Step 1: Creating a dataset#

Let’s first organize our dataset. Each sample in the dataset is a graph. tart expects all graphs to be in a JSON format, as follows:

{
    "directed": true,
    "graph": {},                    // any graph-level attributes
    "nodes": [                      // list of nodes. Each node is a list of [node attributes]
        ["node1 feat1", 10],
        ["node2 feat1", 20],
        ["node3 feat1", 30],
        ["node4 feat1", 20]
    ],
    "edges": [                      // list of edges. Each edge is a list of [src, dst, [edge attributes]]
        [0, 1, ["0-1 edge", 1]],
        [1, 2, ["1-2 edge", 2]],
        [3, 0, ["3-0 edge", 3]],
        [0, 2, ["0-2 edge", 4]],
        [1, 3, ["1-3 edge", 5]]
    ]
}

You can organize your dataset in the /raw subdirectory of your data directory. Here’s a good following directory structure to follow:

my-dataset/
    train/
        raw/
            graph1.json
            graph2.json
            ...
    test/
        raw/
            graph1.json
            graph2.json
            ...

Step 2: Specify configs#

Next, you need to specify the configs for tart. You can do this by creating a config.json file in your data directory. Here’s an example:

{
    "dataset": "my-dataset",
    "data_dir": "/path/to/my-dataset",
    "feat_encoder": "CodeBert",                 // encoder to use for node and edge features
    "node_feats": ["f1", "f2"],                 // there are 2 node features
    "node_feat_types": ["str", "int"],          // the first feature is a string, the second is an int
    "node_feat_dims": [768, 1],                 // f1 maps to a 768-dim tensor, f2 maps to a 1-dim tensor
    "edge_feats": ["e1"],                       // similarly for edges ...
    "edge_feat_dims": [768],
    "edge_feat_types": ["str"],
    "n_batches": 5,                             // number of batches to use for training
    "eval_interval": 2,                         // evaluate every 2 batches
    "batch_size": 4,                            // batch size
    "min_size": 2,                              // minimum subgraph size to sample for training
    "max_size": 3,                              // maximum subgraph size to sample for training
}

tart provides several other configs and hyperparameters that you can specify. It also provides inbuilt support for tuning these hyperparameters using hyperopt. You can find the full list of configs and hyperparameters at model-configs and optimizer-configs.

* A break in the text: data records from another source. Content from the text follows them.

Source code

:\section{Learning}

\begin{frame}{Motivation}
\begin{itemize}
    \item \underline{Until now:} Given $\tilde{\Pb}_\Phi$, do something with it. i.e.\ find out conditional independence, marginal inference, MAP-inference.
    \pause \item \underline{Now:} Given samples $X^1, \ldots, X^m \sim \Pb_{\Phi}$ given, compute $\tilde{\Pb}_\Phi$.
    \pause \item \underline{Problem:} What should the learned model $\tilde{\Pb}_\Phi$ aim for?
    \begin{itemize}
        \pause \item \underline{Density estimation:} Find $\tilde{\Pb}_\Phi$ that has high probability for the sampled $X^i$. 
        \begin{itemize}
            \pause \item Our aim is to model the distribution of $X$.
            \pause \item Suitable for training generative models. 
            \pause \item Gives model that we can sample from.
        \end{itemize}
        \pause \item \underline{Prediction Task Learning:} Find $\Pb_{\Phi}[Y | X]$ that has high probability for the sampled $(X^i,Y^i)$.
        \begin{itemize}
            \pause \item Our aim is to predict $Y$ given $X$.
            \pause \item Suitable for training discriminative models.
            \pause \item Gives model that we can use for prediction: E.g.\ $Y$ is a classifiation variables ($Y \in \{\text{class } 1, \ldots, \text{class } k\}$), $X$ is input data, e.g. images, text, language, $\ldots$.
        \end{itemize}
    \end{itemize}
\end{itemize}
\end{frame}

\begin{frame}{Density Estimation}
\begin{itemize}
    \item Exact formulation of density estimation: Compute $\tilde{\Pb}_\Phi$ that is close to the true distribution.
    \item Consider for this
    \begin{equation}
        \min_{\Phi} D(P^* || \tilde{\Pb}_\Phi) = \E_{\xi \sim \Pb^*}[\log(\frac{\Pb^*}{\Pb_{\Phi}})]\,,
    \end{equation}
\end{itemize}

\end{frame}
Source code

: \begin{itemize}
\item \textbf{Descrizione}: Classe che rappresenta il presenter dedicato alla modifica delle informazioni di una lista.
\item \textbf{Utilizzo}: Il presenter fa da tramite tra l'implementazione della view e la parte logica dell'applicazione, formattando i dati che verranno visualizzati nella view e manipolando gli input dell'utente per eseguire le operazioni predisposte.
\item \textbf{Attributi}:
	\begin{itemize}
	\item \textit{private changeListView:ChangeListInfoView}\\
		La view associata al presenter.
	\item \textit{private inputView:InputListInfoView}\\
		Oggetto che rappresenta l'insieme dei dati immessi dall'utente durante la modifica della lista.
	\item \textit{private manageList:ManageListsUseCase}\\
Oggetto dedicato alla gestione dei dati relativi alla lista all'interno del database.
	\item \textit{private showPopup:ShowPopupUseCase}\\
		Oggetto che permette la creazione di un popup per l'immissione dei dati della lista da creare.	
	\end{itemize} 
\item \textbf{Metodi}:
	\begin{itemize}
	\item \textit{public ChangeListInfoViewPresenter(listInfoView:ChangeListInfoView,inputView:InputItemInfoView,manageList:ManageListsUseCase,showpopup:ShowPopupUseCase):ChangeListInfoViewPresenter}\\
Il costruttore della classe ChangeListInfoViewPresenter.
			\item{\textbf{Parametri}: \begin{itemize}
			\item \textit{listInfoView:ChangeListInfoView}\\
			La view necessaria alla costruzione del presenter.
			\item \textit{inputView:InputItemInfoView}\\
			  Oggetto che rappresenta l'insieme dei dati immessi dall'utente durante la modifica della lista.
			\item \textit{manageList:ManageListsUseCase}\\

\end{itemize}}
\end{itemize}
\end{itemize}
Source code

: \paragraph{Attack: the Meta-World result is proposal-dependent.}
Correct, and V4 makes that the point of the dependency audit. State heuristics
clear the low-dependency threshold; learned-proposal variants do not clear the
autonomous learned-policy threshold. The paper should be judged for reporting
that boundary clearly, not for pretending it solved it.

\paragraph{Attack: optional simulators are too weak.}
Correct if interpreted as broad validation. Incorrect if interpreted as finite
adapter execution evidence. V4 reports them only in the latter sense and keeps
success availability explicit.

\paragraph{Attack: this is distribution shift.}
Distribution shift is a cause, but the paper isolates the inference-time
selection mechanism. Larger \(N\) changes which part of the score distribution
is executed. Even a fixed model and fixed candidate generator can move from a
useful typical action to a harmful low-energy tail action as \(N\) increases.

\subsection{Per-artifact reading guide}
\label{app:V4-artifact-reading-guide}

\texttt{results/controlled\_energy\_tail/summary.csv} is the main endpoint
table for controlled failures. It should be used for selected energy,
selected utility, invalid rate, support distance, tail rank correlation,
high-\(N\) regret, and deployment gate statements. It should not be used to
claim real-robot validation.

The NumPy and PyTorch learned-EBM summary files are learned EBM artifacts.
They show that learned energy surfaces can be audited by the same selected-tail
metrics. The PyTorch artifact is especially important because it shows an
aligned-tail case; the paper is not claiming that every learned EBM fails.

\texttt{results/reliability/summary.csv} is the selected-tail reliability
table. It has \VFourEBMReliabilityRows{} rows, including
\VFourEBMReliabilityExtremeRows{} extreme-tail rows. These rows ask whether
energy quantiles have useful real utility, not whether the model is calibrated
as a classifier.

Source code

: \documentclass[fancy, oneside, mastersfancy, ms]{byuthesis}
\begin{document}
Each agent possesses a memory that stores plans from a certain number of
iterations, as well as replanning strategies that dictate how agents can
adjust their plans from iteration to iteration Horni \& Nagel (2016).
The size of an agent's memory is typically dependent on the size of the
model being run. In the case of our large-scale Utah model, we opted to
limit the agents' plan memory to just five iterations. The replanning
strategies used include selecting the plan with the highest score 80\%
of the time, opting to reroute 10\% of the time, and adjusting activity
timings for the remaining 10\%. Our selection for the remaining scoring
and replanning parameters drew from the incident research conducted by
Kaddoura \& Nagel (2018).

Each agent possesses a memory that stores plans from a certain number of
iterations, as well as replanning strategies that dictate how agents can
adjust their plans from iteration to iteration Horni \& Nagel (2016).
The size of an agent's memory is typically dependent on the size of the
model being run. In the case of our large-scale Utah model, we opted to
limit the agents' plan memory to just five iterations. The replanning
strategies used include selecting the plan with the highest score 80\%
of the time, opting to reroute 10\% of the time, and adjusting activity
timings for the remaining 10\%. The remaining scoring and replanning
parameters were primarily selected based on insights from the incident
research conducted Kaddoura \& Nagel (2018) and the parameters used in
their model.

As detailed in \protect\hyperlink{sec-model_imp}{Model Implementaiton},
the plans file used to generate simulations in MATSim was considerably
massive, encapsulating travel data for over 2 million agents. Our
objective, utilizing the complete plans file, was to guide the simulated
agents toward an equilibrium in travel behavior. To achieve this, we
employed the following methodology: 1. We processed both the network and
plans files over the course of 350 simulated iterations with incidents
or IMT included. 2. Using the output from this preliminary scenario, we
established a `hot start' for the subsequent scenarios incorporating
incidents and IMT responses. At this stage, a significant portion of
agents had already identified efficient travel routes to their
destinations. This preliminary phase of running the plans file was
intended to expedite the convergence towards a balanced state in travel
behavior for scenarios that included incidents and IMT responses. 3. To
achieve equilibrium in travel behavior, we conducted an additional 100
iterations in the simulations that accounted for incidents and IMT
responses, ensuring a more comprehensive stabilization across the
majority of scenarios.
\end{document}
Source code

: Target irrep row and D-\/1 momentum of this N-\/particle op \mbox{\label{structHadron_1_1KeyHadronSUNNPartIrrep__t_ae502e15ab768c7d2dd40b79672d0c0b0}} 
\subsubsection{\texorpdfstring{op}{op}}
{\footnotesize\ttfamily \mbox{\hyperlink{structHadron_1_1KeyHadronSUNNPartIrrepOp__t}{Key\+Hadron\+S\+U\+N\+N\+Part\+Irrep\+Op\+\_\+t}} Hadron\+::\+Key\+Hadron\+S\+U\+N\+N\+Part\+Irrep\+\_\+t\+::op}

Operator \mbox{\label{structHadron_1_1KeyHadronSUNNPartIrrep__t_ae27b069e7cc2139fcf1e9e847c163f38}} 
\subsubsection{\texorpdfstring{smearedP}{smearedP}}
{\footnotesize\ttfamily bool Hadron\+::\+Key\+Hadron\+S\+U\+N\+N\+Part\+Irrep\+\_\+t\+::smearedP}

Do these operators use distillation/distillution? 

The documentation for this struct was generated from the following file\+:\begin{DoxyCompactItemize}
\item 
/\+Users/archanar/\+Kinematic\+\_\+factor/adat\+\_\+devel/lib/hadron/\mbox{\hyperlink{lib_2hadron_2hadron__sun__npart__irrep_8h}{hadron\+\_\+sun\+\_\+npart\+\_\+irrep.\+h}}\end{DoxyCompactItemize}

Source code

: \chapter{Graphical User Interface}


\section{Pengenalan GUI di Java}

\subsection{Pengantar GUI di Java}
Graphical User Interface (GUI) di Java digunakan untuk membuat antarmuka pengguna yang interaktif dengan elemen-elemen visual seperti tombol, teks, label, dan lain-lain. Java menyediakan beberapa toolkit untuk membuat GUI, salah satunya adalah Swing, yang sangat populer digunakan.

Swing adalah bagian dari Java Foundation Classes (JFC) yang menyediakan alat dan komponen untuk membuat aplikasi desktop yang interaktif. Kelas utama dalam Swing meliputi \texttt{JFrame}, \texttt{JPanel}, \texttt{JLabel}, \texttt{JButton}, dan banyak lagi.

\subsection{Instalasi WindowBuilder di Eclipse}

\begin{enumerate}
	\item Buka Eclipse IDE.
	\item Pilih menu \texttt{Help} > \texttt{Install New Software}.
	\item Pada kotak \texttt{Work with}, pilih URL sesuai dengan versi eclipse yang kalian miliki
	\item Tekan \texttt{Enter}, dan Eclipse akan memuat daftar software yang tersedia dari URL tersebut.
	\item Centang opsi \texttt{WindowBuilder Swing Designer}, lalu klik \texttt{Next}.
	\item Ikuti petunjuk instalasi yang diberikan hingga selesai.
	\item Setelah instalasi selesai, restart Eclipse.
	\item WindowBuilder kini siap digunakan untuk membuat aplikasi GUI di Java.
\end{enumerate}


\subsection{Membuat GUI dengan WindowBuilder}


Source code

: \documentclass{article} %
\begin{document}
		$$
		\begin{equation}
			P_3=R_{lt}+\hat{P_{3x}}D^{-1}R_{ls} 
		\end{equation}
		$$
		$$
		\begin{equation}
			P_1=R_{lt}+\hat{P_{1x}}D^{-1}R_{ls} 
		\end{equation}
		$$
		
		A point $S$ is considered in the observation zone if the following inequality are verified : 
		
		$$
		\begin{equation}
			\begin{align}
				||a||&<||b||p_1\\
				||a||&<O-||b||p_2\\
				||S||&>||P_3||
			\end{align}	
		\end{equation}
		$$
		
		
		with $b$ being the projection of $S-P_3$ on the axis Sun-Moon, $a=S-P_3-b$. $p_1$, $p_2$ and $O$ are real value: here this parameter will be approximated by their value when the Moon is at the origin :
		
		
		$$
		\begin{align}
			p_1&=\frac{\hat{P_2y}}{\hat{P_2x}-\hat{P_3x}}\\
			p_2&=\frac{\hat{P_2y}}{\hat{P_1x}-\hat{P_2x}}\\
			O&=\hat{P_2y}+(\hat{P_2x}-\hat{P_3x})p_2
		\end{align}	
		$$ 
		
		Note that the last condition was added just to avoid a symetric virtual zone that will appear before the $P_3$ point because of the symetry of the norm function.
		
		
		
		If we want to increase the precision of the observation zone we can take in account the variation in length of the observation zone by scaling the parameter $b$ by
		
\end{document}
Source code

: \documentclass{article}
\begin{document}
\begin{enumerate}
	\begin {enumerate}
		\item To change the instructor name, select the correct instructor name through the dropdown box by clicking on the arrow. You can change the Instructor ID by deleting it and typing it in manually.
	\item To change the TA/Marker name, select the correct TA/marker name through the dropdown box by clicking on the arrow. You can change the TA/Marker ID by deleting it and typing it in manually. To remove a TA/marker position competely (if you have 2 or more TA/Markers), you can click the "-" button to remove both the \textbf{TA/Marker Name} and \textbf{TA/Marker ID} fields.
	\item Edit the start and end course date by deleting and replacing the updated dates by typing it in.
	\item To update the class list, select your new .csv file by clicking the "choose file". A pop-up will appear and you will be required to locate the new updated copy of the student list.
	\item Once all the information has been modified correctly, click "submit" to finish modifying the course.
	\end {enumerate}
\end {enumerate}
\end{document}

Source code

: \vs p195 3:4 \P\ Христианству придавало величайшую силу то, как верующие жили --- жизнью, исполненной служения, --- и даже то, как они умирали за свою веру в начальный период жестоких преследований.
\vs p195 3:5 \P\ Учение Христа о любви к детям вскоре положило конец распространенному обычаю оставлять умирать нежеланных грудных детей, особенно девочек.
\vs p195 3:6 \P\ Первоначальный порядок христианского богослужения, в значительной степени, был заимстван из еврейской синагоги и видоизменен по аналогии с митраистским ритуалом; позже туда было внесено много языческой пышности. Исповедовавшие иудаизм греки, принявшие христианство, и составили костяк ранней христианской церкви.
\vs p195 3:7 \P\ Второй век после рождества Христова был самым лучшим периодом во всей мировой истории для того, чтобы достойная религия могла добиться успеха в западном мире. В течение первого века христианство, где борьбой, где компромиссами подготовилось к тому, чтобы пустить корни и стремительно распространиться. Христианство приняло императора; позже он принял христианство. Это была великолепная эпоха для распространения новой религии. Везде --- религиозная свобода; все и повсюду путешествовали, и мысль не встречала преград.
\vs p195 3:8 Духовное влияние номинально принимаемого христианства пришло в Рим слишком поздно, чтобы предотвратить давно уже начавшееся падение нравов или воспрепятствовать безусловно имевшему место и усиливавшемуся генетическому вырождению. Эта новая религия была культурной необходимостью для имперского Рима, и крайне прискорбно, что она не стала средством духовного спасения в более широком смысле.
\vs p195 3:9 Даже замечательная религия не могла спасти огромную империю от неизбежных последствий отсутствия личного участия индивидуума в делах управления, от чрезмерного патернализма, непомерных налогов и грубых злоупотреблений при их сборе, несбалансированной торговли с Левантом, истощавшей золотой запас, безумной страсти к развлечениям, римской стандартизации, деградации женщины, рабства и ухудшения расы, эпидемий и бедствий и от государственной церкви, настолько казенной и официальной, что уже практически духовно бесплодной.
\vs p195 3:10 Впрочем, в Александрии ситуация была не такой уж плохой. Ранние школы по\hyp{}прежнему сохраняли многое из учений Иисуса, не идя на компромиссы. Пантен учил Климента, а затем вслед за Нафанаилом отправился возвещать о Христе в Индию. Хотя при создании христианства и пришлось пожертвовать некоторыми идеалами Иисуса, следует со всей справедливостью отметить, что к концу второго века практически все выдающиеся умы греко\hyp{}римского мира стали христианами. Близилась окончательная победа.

Step 3: Learn a tart model#

Write a super simple script using tart’s APIs to train your model. Here’s an example:

import torch
from tart.representation.train import tart_train
from tart.representation.test import tart_test
from tart.inference.embed import tart_embed

config_file = "config.json"
tart_train(config_file)
tart_test(config_file)

Run this script as usual python learn.py. On doing so, tart first ensures your configuration is valid, then loads your dataset. It then samples positive and negative examples of subgraphs from your dataset and process them for training. Lastly, it encodes them into tensor representations and trains a graph neural network that can perform subgraph matching.

Et voila! Your model is now trained and should be available in the `/ckpt` subdirectory of your root directory.